Biomodification of plastic surfaces and depression process

• Authors: I. Polowczyk , Z. Sadowski , D. Smoczyńska
• Languages of publication: EN

Abstracts

EN

Plastics from the municipal waste must be recycled on a large scale. This contribution describes the initial work to determine the surface energy of plastic waste. Results of such investigations were correlated with both sedimentation and flotation data. The penetration rate of a liquid into the horizontal powder layer was measured; basing on the rate of liquid penetration, the effective radius of the porous bed was calculated. For modification of the surface of plastics, tannic acid, sodium lignin sulfonate and microbial broth from Pseudomonas aeruginosa growth were used.

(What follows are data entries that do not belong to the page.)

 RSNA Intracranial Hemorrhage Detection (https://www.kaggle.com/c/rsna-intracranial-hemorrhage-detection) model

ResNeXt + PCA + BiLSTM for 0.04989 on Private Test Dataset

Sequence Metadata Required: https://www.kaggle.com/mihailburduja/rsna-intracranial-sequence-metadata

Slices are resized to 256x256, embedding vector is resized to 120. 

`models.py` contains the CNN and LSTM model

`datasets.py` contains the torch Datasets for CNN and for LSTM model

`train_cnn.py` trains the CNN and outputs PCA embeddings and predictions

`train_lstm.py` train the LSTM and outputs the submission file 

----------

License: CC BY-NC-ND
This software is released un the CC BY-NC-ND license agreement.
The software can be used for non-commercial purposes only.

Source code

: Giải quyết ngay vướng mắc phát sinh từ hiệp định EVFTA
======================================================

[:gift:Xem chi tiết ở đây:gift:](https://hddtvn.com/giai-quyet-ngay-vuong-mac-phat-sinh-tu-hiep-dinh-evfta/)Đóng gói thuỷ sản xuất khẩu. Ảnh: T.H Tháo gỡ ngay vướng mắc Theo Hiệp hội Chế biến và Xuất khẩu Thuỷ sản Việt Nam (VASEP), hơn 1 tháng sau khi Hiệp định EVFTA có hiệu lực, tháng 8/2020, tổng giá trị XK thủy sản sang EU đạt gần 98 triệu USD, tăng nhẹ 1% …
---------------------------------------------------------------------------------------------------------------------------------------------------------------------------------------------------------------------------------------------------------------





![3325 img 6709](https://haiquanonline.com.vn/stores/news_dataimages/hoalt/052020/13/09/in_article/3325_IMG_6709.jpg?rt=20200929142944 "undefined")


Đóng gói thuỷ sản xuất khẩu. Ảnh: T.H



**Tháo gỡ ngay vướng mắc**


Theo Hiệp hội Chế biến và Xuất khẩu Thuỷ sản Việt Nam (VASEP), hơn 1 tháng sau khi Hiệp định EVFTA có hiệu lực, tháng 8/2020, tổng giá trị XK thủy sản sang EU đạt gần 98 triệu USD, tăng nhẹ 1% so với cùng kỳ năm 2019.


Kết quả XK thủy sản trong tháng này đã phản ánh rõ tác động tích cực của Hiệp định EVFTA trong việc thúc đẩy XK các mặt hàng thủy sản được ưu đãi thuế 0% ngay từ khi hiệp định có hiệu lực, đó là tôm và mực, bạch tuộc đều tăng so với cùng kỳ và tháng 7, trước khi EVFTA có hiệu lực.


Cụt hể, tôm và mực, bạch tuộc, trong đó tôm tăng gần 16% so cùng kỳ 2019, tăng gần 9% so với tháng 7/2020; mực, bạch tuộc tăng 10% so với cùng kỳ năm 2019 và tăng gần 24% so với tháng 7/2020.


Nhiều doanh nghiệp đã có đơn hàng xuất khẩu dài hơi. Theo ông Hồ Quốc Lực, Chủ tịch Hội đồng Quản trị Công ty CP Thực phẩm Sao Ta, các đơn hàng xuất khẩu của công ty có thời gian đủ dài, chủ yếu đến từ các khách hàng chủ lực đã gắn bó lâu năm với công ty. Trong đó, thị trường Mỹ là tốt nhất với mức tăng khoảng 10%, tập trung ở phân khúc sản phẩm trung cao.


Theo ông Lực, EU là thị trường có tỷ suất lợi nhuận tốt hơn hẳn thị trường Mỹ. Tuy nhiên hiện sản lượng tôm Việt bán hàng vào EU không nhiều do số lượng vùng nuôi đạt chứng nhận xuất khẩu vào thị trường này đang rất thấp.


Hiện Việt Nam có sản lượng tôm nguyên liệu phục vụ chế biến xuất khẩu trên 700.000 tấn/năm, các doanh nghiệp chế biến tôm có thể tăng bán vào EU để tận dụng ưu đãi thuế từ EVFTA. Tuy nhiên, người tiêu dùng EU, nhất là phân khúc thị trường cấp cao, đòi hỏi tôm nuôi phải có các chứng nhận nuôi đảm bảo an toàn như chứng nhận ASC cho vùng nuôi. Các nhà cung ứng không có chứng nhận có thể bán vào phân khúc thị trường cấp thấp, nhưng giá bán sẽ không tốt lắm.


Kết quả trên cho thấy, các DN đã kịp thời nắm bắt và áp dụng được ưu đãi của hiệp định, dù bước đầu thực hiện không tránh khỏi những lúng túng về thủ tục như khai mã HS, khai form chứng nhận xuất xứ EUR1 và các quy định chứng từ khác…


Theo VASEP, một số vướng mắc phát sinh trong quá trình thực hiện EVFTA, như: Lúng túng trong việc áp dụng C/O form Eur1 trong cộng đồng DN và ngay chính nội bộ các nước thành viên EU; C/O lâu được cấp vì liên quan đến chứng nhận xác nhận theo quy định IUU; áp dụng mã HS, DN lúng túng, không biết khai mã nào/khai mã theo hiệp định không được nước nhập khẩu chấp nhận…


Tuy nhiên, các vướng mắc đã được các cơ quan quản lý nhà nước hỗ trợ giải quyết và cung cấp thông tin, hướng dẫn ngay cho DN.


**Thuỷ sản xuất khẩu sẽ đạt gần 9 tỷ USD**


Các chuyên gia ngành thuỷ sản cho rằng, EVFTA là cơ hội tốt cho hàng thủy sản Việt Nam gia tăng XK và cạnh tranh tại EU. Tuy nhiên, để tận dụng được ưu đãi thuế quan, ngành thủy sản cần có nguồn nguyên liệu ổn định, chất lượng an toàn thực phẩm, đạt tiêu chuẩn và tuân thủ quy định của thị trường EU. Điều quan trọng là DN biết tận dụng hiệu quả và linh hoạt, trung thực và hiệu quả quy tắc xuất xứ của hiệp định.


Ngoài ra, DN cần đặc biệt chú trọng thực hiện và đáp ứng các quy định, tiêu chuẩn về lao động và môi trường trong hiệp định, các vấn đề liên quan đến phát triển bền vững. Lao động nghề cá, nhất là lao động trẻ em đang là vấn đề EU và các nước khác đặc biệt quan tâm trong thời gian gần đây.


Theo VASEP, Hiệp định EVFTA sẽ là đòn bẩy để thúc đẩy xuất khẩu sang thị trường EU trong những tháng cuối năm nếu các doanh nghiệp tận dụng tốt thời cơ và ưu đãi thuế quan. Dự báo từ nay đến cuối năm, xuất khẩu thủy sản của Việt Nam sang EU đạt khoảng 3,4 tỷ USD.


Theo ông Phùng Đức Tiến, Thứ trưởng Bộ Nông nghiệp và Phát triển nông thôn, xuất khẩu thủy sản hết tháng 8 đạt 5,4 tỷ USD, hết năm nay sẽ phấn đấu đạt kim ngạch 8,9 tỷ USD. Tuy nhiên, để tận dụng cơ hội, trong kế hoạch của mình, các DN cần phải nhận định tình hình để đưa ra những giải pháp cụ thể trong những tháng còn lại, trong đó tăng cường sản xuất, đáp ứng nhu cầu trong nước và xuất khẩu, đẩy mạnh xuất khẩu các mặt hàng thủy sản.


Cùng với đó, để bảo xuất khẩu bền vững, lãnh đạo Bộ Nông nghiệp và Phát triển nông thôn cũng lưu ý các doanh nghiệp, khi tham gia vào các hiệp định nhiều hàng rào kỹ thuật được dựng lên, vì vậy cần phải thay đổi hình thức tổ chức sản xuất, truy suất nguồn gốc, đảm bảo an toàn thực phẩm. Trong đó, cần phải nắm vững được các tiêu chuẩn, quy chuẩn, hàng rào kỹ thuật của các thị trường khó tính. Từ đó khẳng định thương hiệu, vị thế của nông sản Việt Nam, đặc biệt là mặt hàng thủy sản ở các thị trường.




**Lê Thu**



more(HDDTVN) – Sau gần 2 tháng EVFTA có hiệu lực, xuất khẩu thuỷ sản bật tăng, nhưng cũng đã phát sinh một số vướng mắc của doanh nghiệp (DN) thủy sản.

In order to determine the effect of these reagents on the surface energy of plastic powders, the penetration and flotation experiments were carried out. For polystyrene and polyethylene the estimated surface energy was 28.6 [mJ/m2] and 24.5 [mJ/m2], respectively. These results were correlated with the sediment height extreme of plastic powders in solvent pairs. The adsorption of tannic acid, sodium lignin sulfonate and biosurfactants from microbial filtrate caused an increase of the surface energy of plastic particles. For instance, the free energy of polyethylene particles was 34.9 [mJ/m2] after the sodium lignin sulfonate treatment, and 35.57 [mJ/m2] for the tannic acid adsorption. The natural flotation of plastic particles in the presence of modifying reagents was shown to be dependent on the concentration of these reagents.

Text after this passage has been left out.